GIVEN DATA:

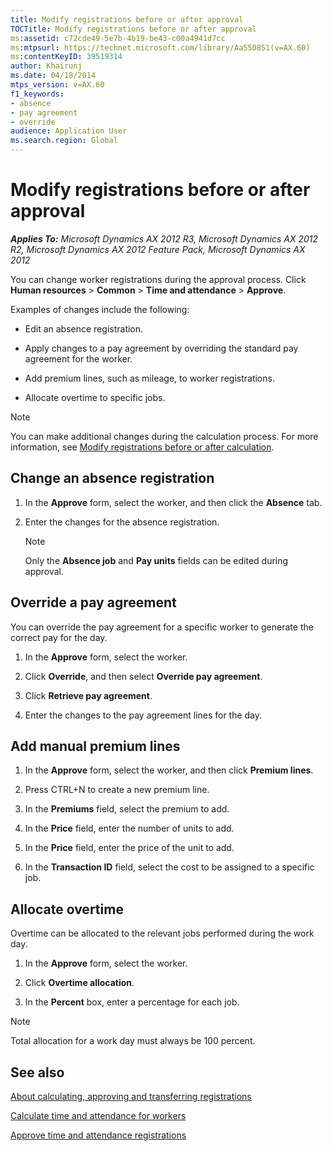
 ```yaml
---
title: Modify registrations before or after approval
TOCTitle: Modify registrations before or after approval
ms:assetid: c72cde49-5e7b-4b19-be43-c00a4941d7cc
ms:mtpsurl: https://technet.microsoft.com/library/Aa550851(v=AX.60)
ms:contentKeyID: 39519314
author: Khairunj
ms.date: 04/18/2014
mtps_version: v=AX.60
f1_keywords:
- absence
- pay agreement
- override
audience: Application User
ms.search.region: Global
---
```


# Modify registrations before or after approval 


_**Applies To:** Microsoft Dynamics AX 2012 R3, Microsoft Dynamics AX 2012 R2, Microsoft Dynamics AX 2012 Feature Pack, Microsoft Dynamics AX 2012_

You can change worker registrations during the approval process. Click **Human resources** \> **Common** \> **Time and attendance** \> **Approve**.

Examples of changes include the following:

  - Edit an absence registration.

  - Apply changes to a pay agreement by overriding the standard pay agreement for the worker.

  - Add premium lines, such as mileage, to worker registrations.

  - Allocate overtime to specific jobs.


> [!NOTE]
> <P>You can make additional changes during the calculation process. For more information, see <A href="modify-registrations-before-or-after-calculation.md">Modify registrations before or after calculation</A>.</P>



## Change an absence registration

1.  In the **Approve** form, select the worker, and then click the **Absence** tab.

2.  Enter the changes for the absence registration.
    

    > [!NOTE]
    > <P>Only the <STRONG>Absence job</STRONG> and <STRONG>Pay units</STRONG> fields can be edited during approval.</P>



## Override a pay agreement

You can override the pay agreement for a specific worker to generate the correct pay for the day.

1.  In the **Approve** form, select the worker.

2.  Click **Override**, and then select **Override pay agreement**.

3.  Click **Retrieve pay agreement**.

4.  Enter the changes to the pay agreement lines for the day.

## Add manual premium lines

1.  In the **Approve** form, select the worker, and then click **Premium lines**.

2.  Press CTRL+N to create a new premium line.

3.  In the **Premiums** field, select the premium to add.

4.  In the **Price** field, enter the number of units to add.

5.  In the **Price** field, enter the price of the unit to add.

6.  In the **Transaction ID** field, select the cost to be assigned to a specific job.

## Allocate overtime

Overtime can be allocated to the relevant jobs performed during the work day.

1.  In the **Approve** form, select the worker.

2.  Click **Overtime allocation**.

3.  In the **Percent** box, enter a percentage for each job.


> [!NOTE]
> <P>Total allocation for a work day must always be 100 percent.</P>



## See also

[About calculating, approving and transferring registrations](about-calculating-approving-and-transferring-registrations.md)

[Calculate time and attendance for workers](calculate-time-and-attendance-for-workers.md)

[Approve time and attendance registrations](approve-time-and-attendance-registrations.md)

  


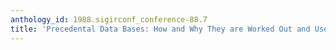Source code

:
 ```yaml
---
anthology_id: 1988.sigirconf_conference-88.7
title: 'Precedental Data Bases: How and Why They are Worked Out and Used'
---
```

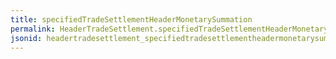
 ```yaml
---
title: specifiedTradeSettlementHeaderMonetarySummation
permalink: HeaderTradeSettlement.specifiedTradeSettlementHeaderMonetarySummation.html
jsonid: headertradesettlement_specifiedtradesettlementheadermonetarysummation
---
```


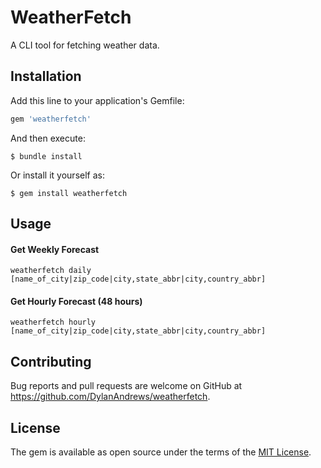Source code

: # WeatherFetch

A CLI tool for fetching weather data.

## Installation

Add this line to your application's Gemfile:

```ruby
gem 'weatherfetch'
```

And then execute:

    $ bundle install

Or install it yourself as:

    $ gem install weatherfetch

## Usage

#### Get Weekly Forecast
`weatherfetch daily [name_of_city|zip_code|city,state_abbr|city,country_abbr]`

#### Get Hourly Forecast (48 hours)
`weatherfetch hourly [name_of_city|zip_code|city,state_abbr|city,country_abbr]`

## Contributing

Bug reports and pull requests are welcome on GitHub at https://github.com/DylanAndrews/weatherfetch.

## License

The gem is available as open source under the terms of the [MIT License](https://opensource.org/licenses/MIT).
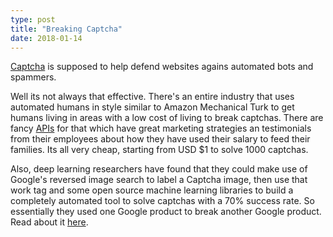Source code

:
 ```yaml
---
type: post
title: "Breaking Captcha"
date: 2018-01-14
---
```


[Captcha](https://www.google.com/recaptcha/intro/) is supposed to help
defend websites agains automated bots and spammers.

Well its not always that effective.
There's an entire industry that uses automated humans in style similar to
Amazon Mechanical Turk to get humans living in areas with a low cost of living
to break captchas. There are fancy [APIs](https://anti-captcha.com/mainpage) for that
which have great marketing strategies an testimonials from their employees
about how they have used their salary to feed their families.
Its all very cheap, starting from USD $1 to solve 1000 captchas.

Also, deep learning researchers have found that they could
make use of Google's reversed image search to label a Captcha image,
then use that work tag and some open source machine learning libraries
to build a completely automated tool to solve captchas with a 70% success rate.
So essentially they used one Google product to break another Google product.
Read about it [here](http://www.blackhat.com/docs/asia-16/materials/asia-16-Sivakorn-Im-Not-a-Human-Breaking-the-Google-reCAPTCHA-wp.pdf). 

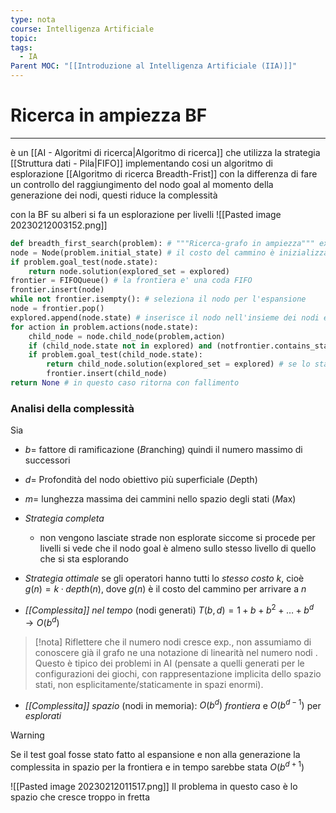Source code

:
 ```yaml
---
type: nota
course: Intelligenza Artificiale
topic: 
tags:
  - IA
Parent MOC: "[[Introduzione al Intelligenza Artificiale (IIA)]]"
---
```


# Ricerca in ampiezza BF
---
è un [[AI - Algoritmi di ricerca|Algoritmo di ricerca]]  che utilizza la strategia [[Struttura dati - Pila|FIFO]] implementando cosi un algoritmo di esplorazione [[Algoritmo di ricerca Breadth-Frist]] con la differenza di fare un controllo del raggiungimento del nodo goal al momento della generazione dei nodi, questi riduce la complessità

con la BF su alberi si fa un esplorazione per livelli
![[Pasted image 20230212003152.png]]


```Python
def breadth_first_search(problem): # """Ricerca-grafo in ampiezza""" explored = [] # insieme degli stati già visitati (implementato come una lista)
node = Node(problem.initial_state) # il costo del cammino è inizializzato nel costruttore del nodo 
if problem.goal_test(node.state):
	return node.solution(explored_set = explored) 
frontier = FIFOQueue() # la frontiera e' una coda FIFO
frontier.insert(node)
while not frontier.isempty(): # seleziona il nodo per l'espansione
node = frontier.pop()
explored.append(node.state) # inserisce il nodo nell'insieme dei nodi esplorati 
for action in problem.actions(node.state): 
	child_node = node.child_node(problem,action) 
	if (child_node.state not in explored) and (notfrontier.contains_state(child_node.state)): 
	if problem.goal_test(child_node.state): 
		return child_node.solution(explored_set = explored) # se lo stato non e' uno stato obiettivo allora inserisci il nodo nella frontiera 
		frontier.insert(child_node) 
return None # in questo caso ritorna con fallimento
```


### Analisi della complessità
Sia 
- $b=$ fattore di ramificazione (*B*ranching) quindi il numero massimo di successori
- $d=$ Profondità del nodo obiettivo più superficiale (*D*epth)
- $m=$ lunghezza massima dei cammini nello spazio degli stati (*M*ax)

- _Strategia completa_
	-  non vengono lasciate strade non esplorate siccome si procede per livelli si vede che il nodo goal è almeno sullo stesso livello di quello che si sta esplorando
- _Strategia ottimale_ se gli operatori hanno tutti lo _stesso costo_ $k$, cioè $g(n) = k · depth(n)$, dove $g(n)$ è il costo del cammino per arrivare a $n$ 
-  _[[Complessita]] nel tempo_ (nodi generati) $T(b, d) = 1+ b + b^2 + \dots + b^d\rightarrow O(b^d)$  
 >[!nota]
> Riflettere che il numero nodi cresce exp., non assumiamo di conoscere già il grafo ne una notazione di linearità nel numero nodi . Questo è tipico dei problemi in AI (pensate a quelli generati per le configurazioni dei giochi, con rappresentazione implicita dello spazio stati, non esplicitamente/staticamente in spazi enormi). 
- _[[Complessita]] spazio_ (nodi in memoria): $O(b^d )$ _frontiera_ e $O(b^{d-1})$ per _esplorati_

>[!warning]
>Se il test goal fosse stato fatto al espansione e non alla generazione la complessita in spazio per la frontiera e in tempo sarebbe stata $O(b^{d+1})$

![[Pasted image 20230212011517.png]]
Il problema in questo caso è lo spazio che cresce troppo in fretta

ABOUT THIS TASK: Put each line of the listing above into the copy exactly, dropping the pictures.

TASK RESULT:
 ```yaml
---
title: Modify registrations before or after approval
TOCTitle: Modify registrations before or after approval
ms:assetid: c72cde49-5e7b-4b19-be43-c00a4941d7cc
ms:mtpsurl: https://technet.microsoft.com/library/Aa550851(v=AX.60)
ms:contentKeyID: 39519314
author: Khairunj
ms.date: 04/18/2014
mtps_version: v=AX.60
f1_keywords:
- absence
- pay agreement
- override
audience: Application User
ms.search.region: Global
---
```


# Modify registrations before or after approval 


_**Applies To:** Microsoft Dynamics AX 2012 R3, Microsoft Dynamics AX 2012 R2, Microsoft Dynamics AX 2012 Feature Pack, Microsoft Dynamics AX 2012_

You can change worker registrations during the approval process. Click **Human resources** \> **Common** \> **Time and attendance** \> **Approve**.

Examples of changes include the following:

  - Edit an absence registration.

  - Apply changes to a pay agreement by overriding the standard pay agreement for the worker.

  - Add premium lines, such as mileage, to worker registrations.

  - Allocate overtime to specific jobs.


> [!NOTE]
> <P>You can make additional changes during the calculation process. For more information, see <A href="modify-registrations-before-or-after-calculation.md">Modify registrations before or after calculation</A>.</P>



## Change an absence registration

1.  In the **Approve** form, select the worker, and then click the **Absence** tab.

2.  Enter the changes for the absence registration.
    

    > [!NOTE]
    > <P>Only the <STRONG>Absence job</STRONG> and <STRONG>Pay units</STRONG> fields can be edited during approval.</P>



## Override a pay agreement

You can override the pay agreement for a specific worker to generate the correct pay for the day.

1.  In the **Approve** form, select the worker.

2.  Click **Override**, and then select **Override pay agreement**.

3.  Click **Retrieve pay agreement**.

4.  Enter the changes to the pay agreement lines for the day.

## Add manual premium lines

1.  In the **Approve** form, select the worker, and then click **Premium lines**.

2.  Press CTRL+N to create a new premium line.

3.  In the **Premiums** field, select the premium to add.

4.  In the **Price** field, enter the number of units to add.

5.  In the **Price** field, enter the price of the unit to add.

6.  In the **Transaction ID** field, select the cost to be assigned to a specific job.

## Allocate overtime

Overtime can be allocated to the relevant jobs performed during the work day.

1.  In the **Approve** form, select the worker.

2.  Click **Overtime allocation**.

3.  In the **Percent** box, enter a percentage for each job.


> [!NOTE]
> <P>Total allocation for a work day must always be 100 percent.</P>



## See also

[About calculating, approving and transferring registrations](about-calculating-approving-and-transferring-registrations.md)

[Calculate time and attendance for workers](calculate-time-and-attendance-for-workers.md)

[Approve time and attendance registrations](approve-time-and-attendance-registrations.md)

  


Source code

:
 ```yaml
---
anthology_id: 1988.sigirconf_conference-88.7
title: 'Precedental Data Bases: How and Why They are Worked Out and Used'
---
```

 ```yaml
---
title: specifiedTradeSettlementHeaderMonetarySummation
permalink: HeaderTradeSettlement.specifiedTradeSettlementHeaderMonetarySummation.html
jsonid: headertradesettlement_specifiedtradesettlementheadermonetarysummation
---
```


Source code

: # WeatherFetch

A CLI tool for fetching weather data.

## Installation

Add this line to your application's Gemfile:

```ruby
gem 'weatherfetch'
```

And then execute:

    $ bundle install

Or install it yourself as:

    $ gem install weatherfetch

## Usage

#### Get Weekly Forecast
`weatherfetch daily [name_of_city|zip_code|city,state_abbr|city,country_abbr]`

#### Get Hourly Forecast (48 hours)
`weatherfetch hourly [name_of_city|zip_code|city,state_abbr|city,country_abbr]`

## Contributing

Bug reports and pull requests are welcome on GitHub at https://github.com/DylanAndrews/weatherfetch.

## License

The gem is available as open source under the terms of the [MIT License](https://opensource.org/licenses/MIT).
Source code

:
 ```yaml
---
type: post
title: "Breaking Captcha"
date: 2018-01-14
---
```


[Captcha](https://www.google.com/recaptcha/intro/) is supposed to help
defend websites agains automated bots and spammers.

Well its not always that effective.
There's an entire industry that uses automated humans in style similar to
Amazon Mechanical Turk to get humans living in areas with a low cost of living
to break captchas. There are fancy [APIs](https://anti-captcha.com/mainpage) for that
which have great marketing strategies an testimonials from their employees
about how they have used their salary to feed their families.
Its all very cheap, starting from USD $1 to solve 1000 captchas.

Also, deep learning researchers have found that they could
make use of Google's reversed image search to label a Captcha image,
then use that work tag and some open source machine learning libraries
to build a completely automated tool to solve captchas with a 70% success rate.
So essentially they used one Google product to break another Google product.
Read about it [here](http://www.blackhat.com/docs/asia-16/materials/asia-16-Sivakorn-Im-Not-a-Human-Breaking-the-Google-reCAPTCHA-wp.pdf). 

Source code

:
 ```yaml
---
type: nota
course: Intelligenza Artificiale
topic: 
tags:
  - IA
Parent MOC: "[[Introduzione al Intelligenza Artificiale (IIA)]]"
---
```


# Ricerca in ampiezza BF
---
è un [[AI - Algoritmi di ricerca|Algoritmo di ricerca]]  che utilizza la strategia [[Struttura dati - Pila|FIFO]] implementando cosi un algoritmo di esplorazione [[Algoritmo di ricerca Breadth-Frist]] con la differenza di fare un controllo del raggiungimento del nodo goal al momento della generazione dei nodi, questi riduce la complessità

con la BF su alberi si fa un esplorazione per livelli
![[Pasted image 20230212003152.png]]


```Python
def breadth_first_search(problem): # """Ricerca-grafo in ampiezza""" explored = [] # insieme degli stati già visitati (implementato come una lista)
node = Node(problem.initial_state) # il costo del cammino è inizializzato nel costruttore del nodo 
if problem.goal_test(node.state):
	return node.solution(explored_set = explored) 
frontier = FIFOQueue() # la frontiera e' una coda FIFO
frontier.insert(node)
while not frontier.isempty(): # seleziona il nodo per l'espansione
node = frontier.pop()
explored.append(node.state) # inserisce il nodo nell'insieme dei nodi esplorati 
for action in problem.actions(node.state): 
	child_node = node.child_node(problem,action) 
	if (child_node.state not in explored) and (notfrontier.contains_state(child_node.state)): 
	if problem.goal_test(child_node.state): 
		return child_node.solution(explored_set = explored) # se lo stato non e' uno stato obiettivo allora inserisci il nodo nella frontiera 
		frontier.insert(child_node) 
return None # in questo caso ritorna con fallimento
```


### Analisi della complessità
Sia 
- $b=$ fattore di ramificazione (*B*ranching) quindi il numero massimo di successori
- $d=$ Profondità del nodo obiettivo più superficiale (*D*epth)
- $m=$ lunghezza massima dei cammini nello spazio degli stati (*M*ax)

- _Strategia completa_
	-  non vengono lasciate strade non esplorate siccome si procede per livelli si vede che il nodo goal è almeno sullo stesso livello di quello che si sta esplorando
- _Strategia ottimale_ se gli operatori hanno tutti lo _stesso costo_ $k$, cioè $g(n) = k · depth(n)$, dove $g(n)$ è il costo del cammino per arrivare a $n$ 
-  _[[Complessita]] nel tempo_ (nodi generati) $T(b, d) = 1+ b + b^2 + \dots + b^d\rightarrow O(b^d)$  
 >[!nota]
> Riflettere che il numero nodi cresce exp., non assumiamo di conoscere già il grafo ne una notazione di linearità nel numero nodi . Questo è tipico dei problemi in AI (pensate a quelli generati per le configurazioni dei giochi, con rappresentazione implicita dello spazio stati, non esplicitamente/staticamente in spazi enormi). 
- _[[Complessita]] spazio_ (nodi in memoria): $O(b^d )$ _frontiera_ e $O(b^{d-1})$ per _esplorati_

>[!warning]
>Se il test goal fosse stato fatto al espansione e non alla generazione la complessita in spazio per la frontiera e in tempo sarebbe stata $O(b^{d+1})$

![[Pasted image 20230212011517.png]]
Il problema in questo caso è lo spazio che cresce troppo in fretta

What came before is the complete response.